Channel flipping at Microsoft
Microsoft channel chief Rodney Clark is leaving the technology giant to take a job at an outside company.
The 24-year Microsoft veteran’s departure comes just more than a year after being appointed to what he then described as a “destination role” and “dream job” at Microsoft. Last March, he replaced Gavriella Schuster, who had held the channel chief role for five years.
As corporate vice president of Channel Sales, Clark oversaw the Microsoft Partner Network’s 400,000-plus companies that sell and support its enterprise products and services and build their own solutions and devices around them.
Clark joined Microsoft in 1998 and had been leading its IoT and mixed-reality sales for more than 3.5 years when he landed the channel chief position.

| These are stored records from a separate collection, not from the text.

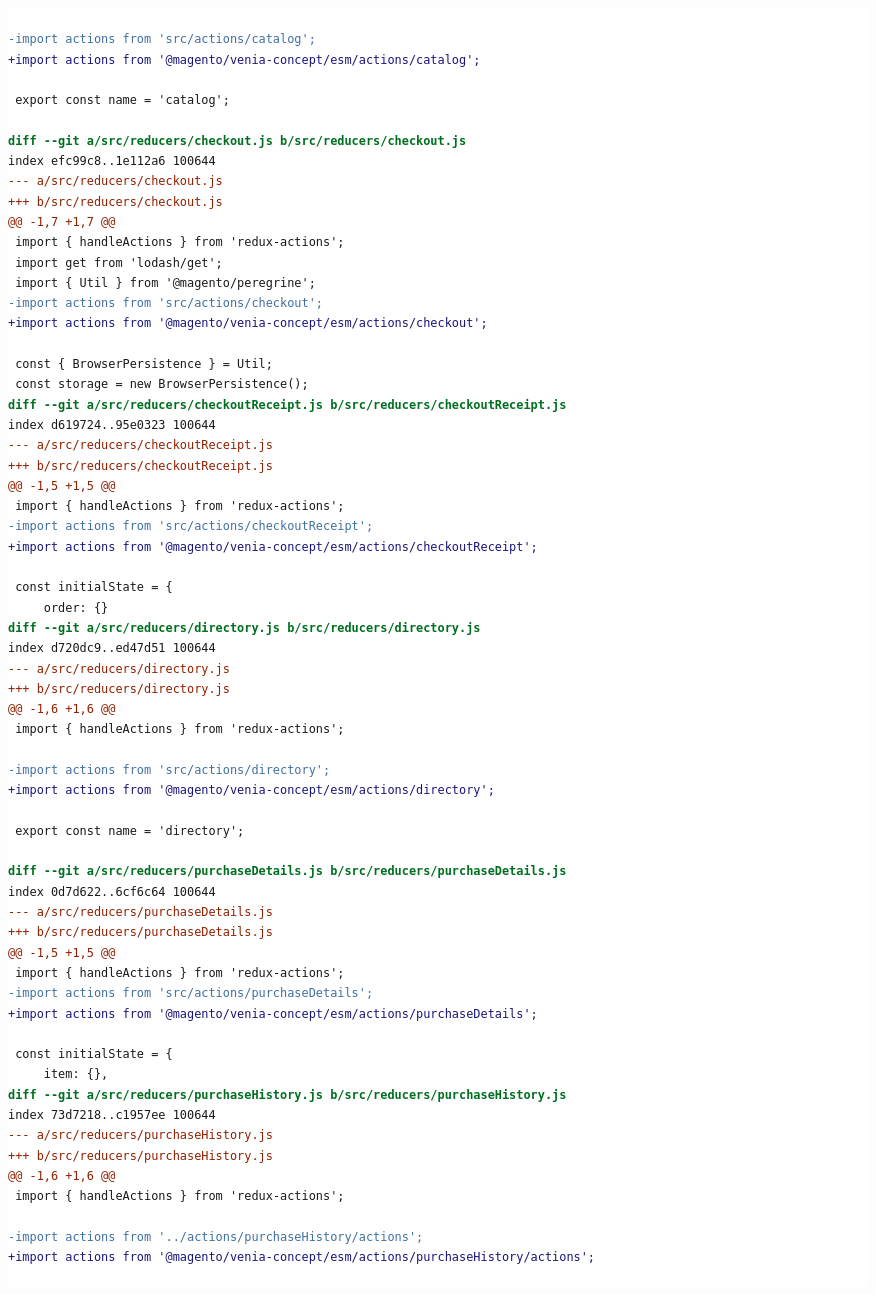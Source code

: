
 ```diff
 
-import actions from 'src/actions/catalog';
+import actions from '@magento/venia-concept/esm/actions/catalog';
 
 export const name = 'catalog';
 
diff --git a/src/reducers/checkout.js b/src/reducers/checkout.js
index efc99c8..1e112a6 100644
--- a/src/reducers/checkout.js
+++ b/src/reducers/checkout.js
@@ -1,7 +1,7 @@
 import { handleActions } from 'redux-actions';
 import get from 'lodash/get';
 import { Util } from '@magento/peregrine';
-import actions from 'src/actions/checkout';
+import actions from '@magento/venia-concept/esm/actions/checkout';
 
 const { BrowserPersistence } = Util;
 const storage = new BrowserPersistence();
diff --git a/src/reducers/checkoutReceipt.js b/src/reducers/checkoutReceipt.js
index d619724..95e0323 100644
--- a/src/reducers/checkoutReceipt.js
+++ b/src/reducers/checkoutReceipt.js
@@ -1,5 +1,5 @@
 import { handleActions } from 'redux-actions';
-import actions from 'src/actions/checkoutReceipt';
+import actions from '@magento/venia-concept/esm/actions/checkoutReceipt';
 
 const initialState = {
     order: {}
diff --git a/src/reducers/directory.js b/src/reducers/directory.js
index d720dc9..ed47d51 100644
--- a/src/reducers/directory.js
+++ b/src/reducers/directory.js
@@ -1,6 +1,6 @@
 import { handleActions } from 'redux-actions';
 
-import actions from 'src/actions/directory';
+import actions from '@magento/venia-concept/esm/actions/directory';
 
 export const name = 'directory';
 
diff --git a/src/reducers/purchaseDetails.js b/src/reducers/purchaseDetails.js
index 0d7d622..6cf6c64 100644
--- a/src/reducers/purchaseDetails.js
+++ b/src/reducers/purchaseDetails.js
@@ -1,5 +1,5 @@
 import { handleActions } from 'redux-actions';
-import actions from 'src/actions/purchaseDetails';
+import actions from '@magento/venia-concept/esm/actions/purchaseDetails';
 
 const initialState = {
     item: {},
diff --git a/src/reducers/purchaseHistory.js b/src/reducers/purchaseHistory.js
index 73d7218..c1957ee 100644
--- a/src/reducers/purchaseHistory.js
+++ b/src/reducers/purchaseHistory.js
@@ -1,6 +1,6 @@
 import { handleActions } from 'redux-actions';
 
-import actions from '../actions/purchaseHistory/actions';
+import actions from '@magento/venia-concept/esm/actions/purchaseHistory/actions';
 
```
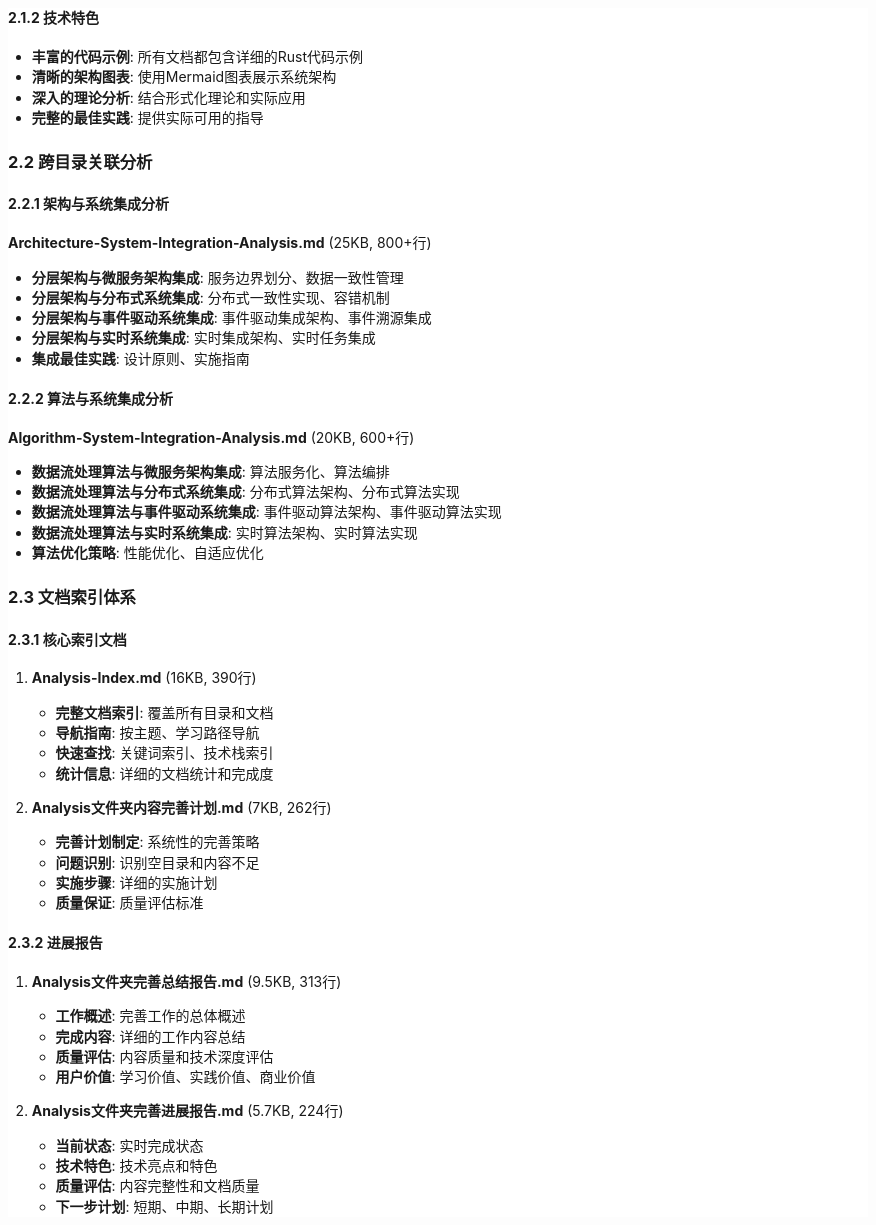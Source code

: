 #### 2.1.2 技术特色

- **丰富的代码示例**: 所有文档都包含详细的Rust代码示例
- **清晰的架构图表**: 使用Mermaid图表展示系统架构
- **深入的理论分析**: 结合形式化理论和实际应用
- **完整的最佳实践**: 提供实际可用的指导

### 2.2 跨目录关联分析

#### 2.2.1 架构与系统集成分析

**Architecture-System-Integration-Analysis.md** (25KB, 800+行)

- **分层架构与微服务架构集成**: 服务边界划分、数据一致性管理
- **分层架构与分布式系统集成**: 分布式一致性实现、容错机制
- **分层架构与事件驱动系统集成**: 事件驱动集成架构、事件溯源集成
- **分层架构与实时系统集成**: 实时集成架构、实时任务集成
- **集成最佳实践**: 设计原则、实施指南

#### 2.2.2 算法与系统集成分析

**Algorithm-System-Integration-Analysis.md** (20KB, 600+行)

- **数据流处理算法与微服务架构集成**: 算法服务化、算法编排
- **数据流处理算法与分布式系统集成**: 分布式算法架构、分布式算法实现
- **数据流处理算法与事件驱动系统集成**: 事件驱动算法架构、事件驱动算法实现
- **数据流处理算法与实时系统集成**: 实时算法架构、实时算法实现
- **算法优化策略**: 性能优化、自适应优化

### 2.3 文档索引体系

#### 2.3.1 核心索引文档

1. **Analysis-Index.md** (16KB, 390行)
   - **完整文档索引**: 覆盖所有目录和文档
   - **导航指南**: 按主题、学习路径导航
   - **快速查找**: 关键词索引、技术栈索引
   - **统计信息**: 详细的文档统计和完成度

2. **Analysis文件夹内容完善计划.md** (7KB, 262行)
   - **完善计划制定**: 系统性的完善策略
   - **问题识别**: 识别空目录和内容不足
   - **实施步骤**: 详细的实施计划
   - **质量保证**: 质量评估标准

#### 2.3.2 进展报告

1. **Analysis文件夹完善总结报告.md** (9.5KB, 313行)
   - **工作概述**: 完善工作的总体概述
   - **完成内容**: 详细的工作内容总结
   - **质量评估**: 内容质量和技术深度评估
   - **用户价值**: 学习价值、实践价值、商业价值

2. **Analysis文件夹完善进展报告.md** (5.7KB, 224行)
   - **当前状态**: 实时完成状态
   - **技术特色**: 技术亮点和特色
   - **质量评估**: 内容完整性和文档质量
   - **下一步计划**: 短期、中期、长期计划
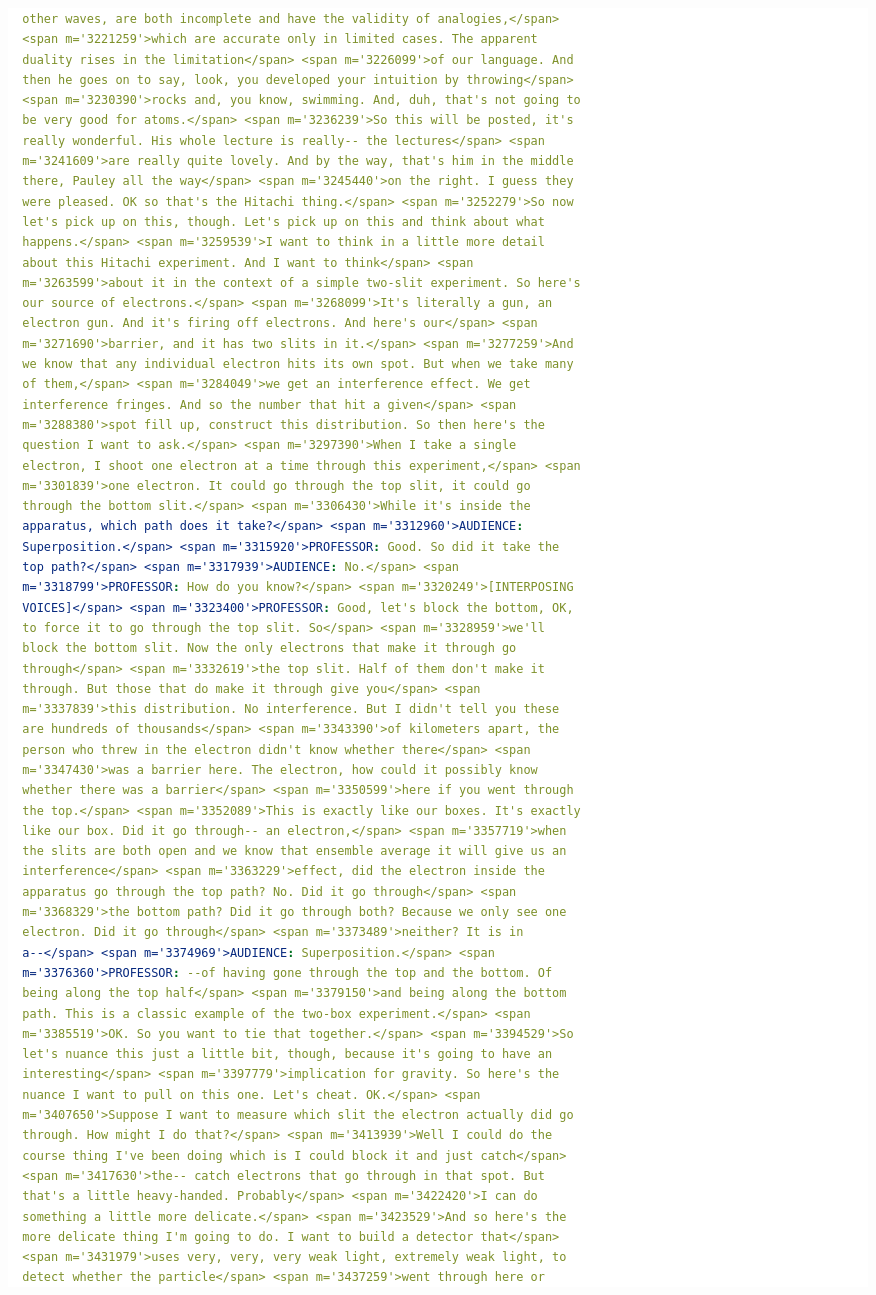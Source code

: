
 ```yaml
  other waves, are both incomplete and have the validity of analogies,</span>
  <span m='3221259'>which are accurate only in limited cases. The apparent
  duality rises in the limitation</span> <span m='3226099'>of our language. And
  then he goes on to say, look, you developed your intuition by throwing</span>
  <span m='3230390'>rocks and, you know, swimming. And, duh, that's not going to
  be very good for atoms.</span> <span m='3236239'>So this will be posted, it's
  really wonderful. His whole lecture is really-- the lectures</span> <span
  m='3241609'>are really quite lovely. And by the way, that's him in the middle
  there, Pauley all the way</span> <span m='3245440'>on the right. I guess they
  were pleased. OK so that's the Hitachi thing.</span> <span m='3252279'>So now
  let's pick up on this, though. Let's pick up on this and think about what
  happens.</span> <span m='3259539'>I want to think in a little more detail
  about this Hitachi experiment. And I want to think</span> <span
  m='3263599'>about it in the context of a simple two-slit experiment. So here's
  our source of electrons.</span> <span m='3268099'>It's literally a gun, an
  electron gun. And it's firing off electrons. And here's our</span> <span
  m='3271690'>barrier, and it has two slits in it.</span> <span m='3277259'>And
  we know that any individual electron hits its own spot. But when we take many
  of them,</span> <span m='3284049'>we get an interference effect. We get
  interference fringes. And so the number that hit a given</span> <span
  m='3288380'>spot fill up, construct this distribution. So then here's the
  question I want to ask.</span> <span m='3297390'>When I take a single
  electron, I shoot one electron at a time through this experiment,</span> <span
  m='3301839'>one electron. It could go through the top slit, it could go
  through the bottom slit.</span> <span m='3306430'>While it's inside the
  apparatus, which path does it take?</span> <span m='3312960'>AUDIENCE:
  Superposition.</span> <span m='3315920'>PROFESSOR: Good. So did it take the
  top path?</span> <span m='3317939'>AUDIENCE: No.</span> <span
  m='3318799'>PROFESSOR: How do you know?</span> <span m='3320249'>[INTERPOSING
  VOICES]</span> <span m='3323400'>PROFESSOR: Good, let's block the bottom, OK,
  to force it to go through the top slit. So</span> <span m='3328959'>we'll
  block the bottom slit. Now the only electrons that make it through go
  through</span> <span m='3332619'>the top slit. Half of them don't make it
  through. But those that do make it through give you</span> <span
  m='3337839'>this distribution. No interference. But I didn't tell you these
  are hundreds of thousands</span> <span m='3343390'>of kilometers apart, the
  person who threw in the electron didn't know whether there</span> <span
  m='3347430'>was a barrier here. The electron, how could it possibly know
  whether there was a barrier</span> <span m='3350599'>here if you went through
  the top.</span> <span m='3352089'>This is exactly like our boxes. It's exactly
  like our box. Did it go through-- an electron,</span> <span m='3357719'>when
  the slits are both open and we know that ensemble average it will give us an
  interference</span> <span m='3363229'>effect, did the electron inside the
  apparatus go through the top path? No. Did it go through</span> <span
  m='3368329'>the bottom path? Did it go through both? Because we only see one
  electron. Did it go through</span> <span m='3373489'>neither? It is in
  a--</span> <span m='3374969'>AUDIENCE: Superposition.</span> <span
  m='3376360'>PROFESSOR: --of having gone through the top and the bottom. Of
  being along the top half</span> <span m='3379150'>and being along the bottom
  path. This is a classic example of the two-box experiment.</span> <span
  m='3385519'>OK. So you want to tie that together.</span> <span m='3394529'>So
  let's nuance this just a little bit, though, because it's going to have an
  interesting</span> <span m='3397779'>implication for gravity. So here's the
  nuance I want to pull on this one. Let's cheat. OK.</span> <span
  m='3407650'>Suppose I want to measure which slit the electron actually did go
  through. How might I do that?</span> <span m='3413939'>Well I could do the
  course thing I've been doing which is I could block it and just catch</span>
  <span m='3417630'>the-- catch electrons that go through in that spot. But
  that's a little heavy-handed. Probably</span> <span m='3422420'>I can do
  something a little more delicate.</span> <span m='3423529'>And so here's the
  more delicate thing I'm going to do. I want to build a detector that</span>
  <span m='3431979'>uses very, very, very weak light, extremely weak light, to
  detect whether the particle</span> <span m='3437259'>went through here or
```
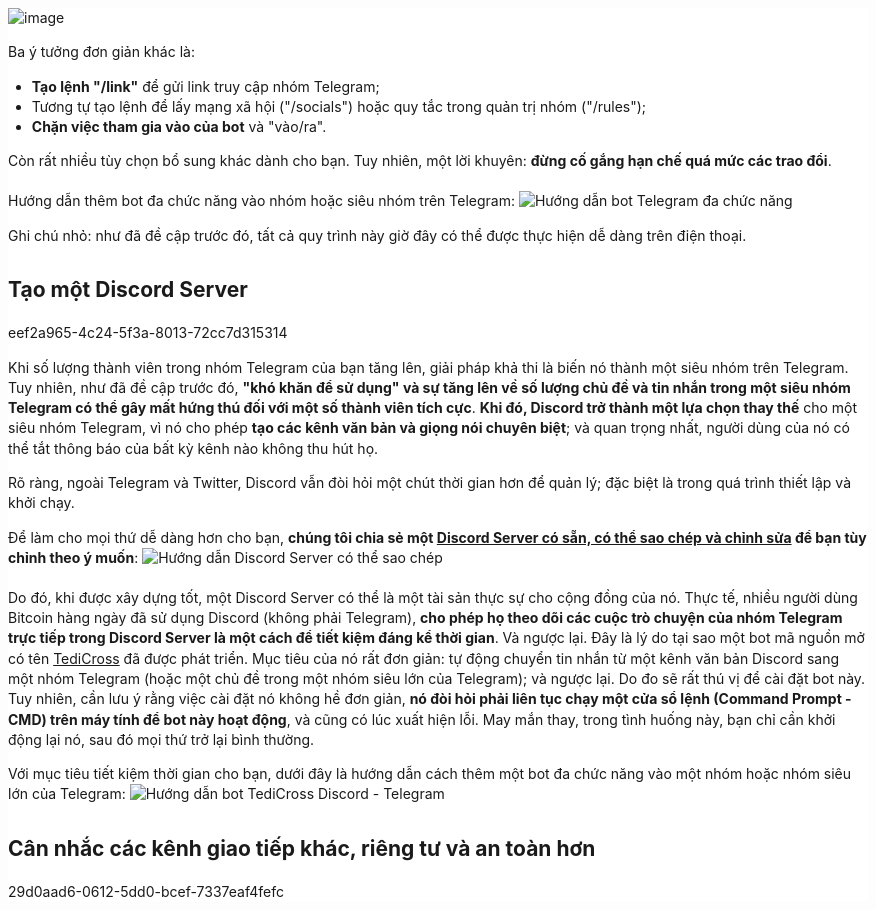 ![image](assets/fr/chapter9/img22-fr.webp)

Ba ý tưởng đơn giản khác là:
- **Tạo lệnh "/link"** để gửi link truy cập nhóm Telegram;
- Tương tự tạo lệnh để lấy mạng xã hội ("/socials") hoặc quy tắc trong quản trị nhóm ("/rules");
- **Chặn việc tham gia vào của bot** và "vào/ra".

Còn rất nhiều tùy chọn bổ sung khác dành cho bạn. Tuy nhiên, một lời khuyên: **đừng cố gắng hạn chế quá mức các trao đổi**.
####
Hướng dẫn thêm bot đa chức năng vào nhóm hoặc siêu nhóm trên Telegram:
![Hướng dẫn bot Telegram đa chức năng](https://www.youtube.com/watch?v=l72GZcEFDtU)

Ghi chú nhỏ: như đã đề cập trước đó, tất cả quy trình này giờ đây có thể được thực hiện dễ dàng trên điện thoại.

## Tạo một Discord Server
<chapterId>eef2a965-4c24-5f3a-8013-72cc7d315314</chapterId>

Khi số lượng thành viên trong nhóm Telegram của bạn tăng lên, giải pháp khả thi là biến nó thành một siêu nhóm trên Telegram.
Tuy nhiên, như đã đề cập trước đó, **"khó khăn để sử dụng" và sự tăng lên về số lượng chủ đề và tin nhắn trong một siêu nhóm Telegram có thể gây mất hứng thú đối với một số thành viên tích cực**.
**Khi đó, Discord trở thành một lựa chọn thay thế** cho một siêu nhóm Telegram, vì nó cho phép **tạo các kênh văn bản và giọng nói chuyên biệt**; và quan trọng nhất, người dùng của nó có thể tắt thông báo của bất kỳ kênh nào không thu hút họ.

Rõ ràng, ngoài Telegram và Twitter, Discord vẫn đòi hỏi một chút thời gian hơn để quản lý; đặc biệt là trong quá trình thiết lập và khởi chạy.

Để làm cho mọi thứ dễ dàng hơn cho bạn, **chúng tôi chia sẻ một [Discord Server có sẵn, có thể sao chép và chỉnh sửa](https://discord.com/template/bDY4eXXJk2C8) để bạn tùy chỉnh theo ý muốn**:
![Hướng dẫn Discord Server có thể sao chép](https://www.youtube.com/watch?v=i3V6_359Ajw)
####
Do đó, khi được xây dựng tốt, một Discord Server có thể là một tài sản thực sự cho cộng đồng của nó. Thực tế, nhiều người dùng Bitcoin hàng ngày đã sử dụng Discord (không phải Telegram), **cho phép họ theo dõi các cuộc trò chuyện của nhóm Telegram trực tiếp trong Discord Server là một cách để tiết kiệm đáng kể thời gian**. Và ngược lại.
Đây là lý do tại sao một bot mã nguồn mở có tên [TediCross](https://github.com/TediCross/TediCross) đã được phát triển. Mục tiêu của nó rất đơn giản: tự động chuyển tin nhắn từ một kênh văn bản Discord sang một nhóm Telegram (hoặc một chủ đề trong một nhóm siêu lớn của Telegram); và ngược lại. Do đo sẽ rất thú vị để cài đặt bot này.
Tuy nhiên, cần lưu ý rằng việc cài đặt nó không hề đơn giản, **nó đòi hỏi phải liên tục chạy một cửa sổ lệnh (Command Prompt - CMD) trên máy tính để bot này hoạt động**, và cũng có lúc xuất hiện lỗi. May mắn thay, trong tình huống này, bạn chỉ cần khởi động lại nó, sau đó mọi thứ trở lại bình thường.

Với mục tiêu tiết kiệm thời gian cho bạn, dưới đây là hướng dẫn cách thêm một bot đa chức năng vào một nhóm hoặc nhóm siêu lớn của Telegram:
![Hướng dẫn bot TediCross Discord - Telegram](https://www.youtube.com/watch?v=e4YAPG0ITF8)

## Cân nhắc các kênh giao tiếp khác, riêng tư và an toàn hơn
<chapterId>29d0aad6-0612-5dd0-bcef-7337eaf4fefc</chapterId>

“For 24+ years I have been able to learn, grow and work for the best company in the world,” Clark said in a LinkedIn post on Monday. “My family has been raised with Microsoft, and my community has been shaped by Microsoft.”
Clark has accepted a new job as an executive officer at an unnamed, publicly traded company that partners with Microsoft, according to a blog post on Monday by Nick Parker, Microsoft’s corporate vice president of Global Partner Solutions.
Parker said Microsoft is actively discussing Clark’s replacement and expects to have a new leader in place by the beginning of its new fiscal year in July. The company plans to introduce its new channel chief at Microsoft Inspire, its annual partner conference that runs July 19-20.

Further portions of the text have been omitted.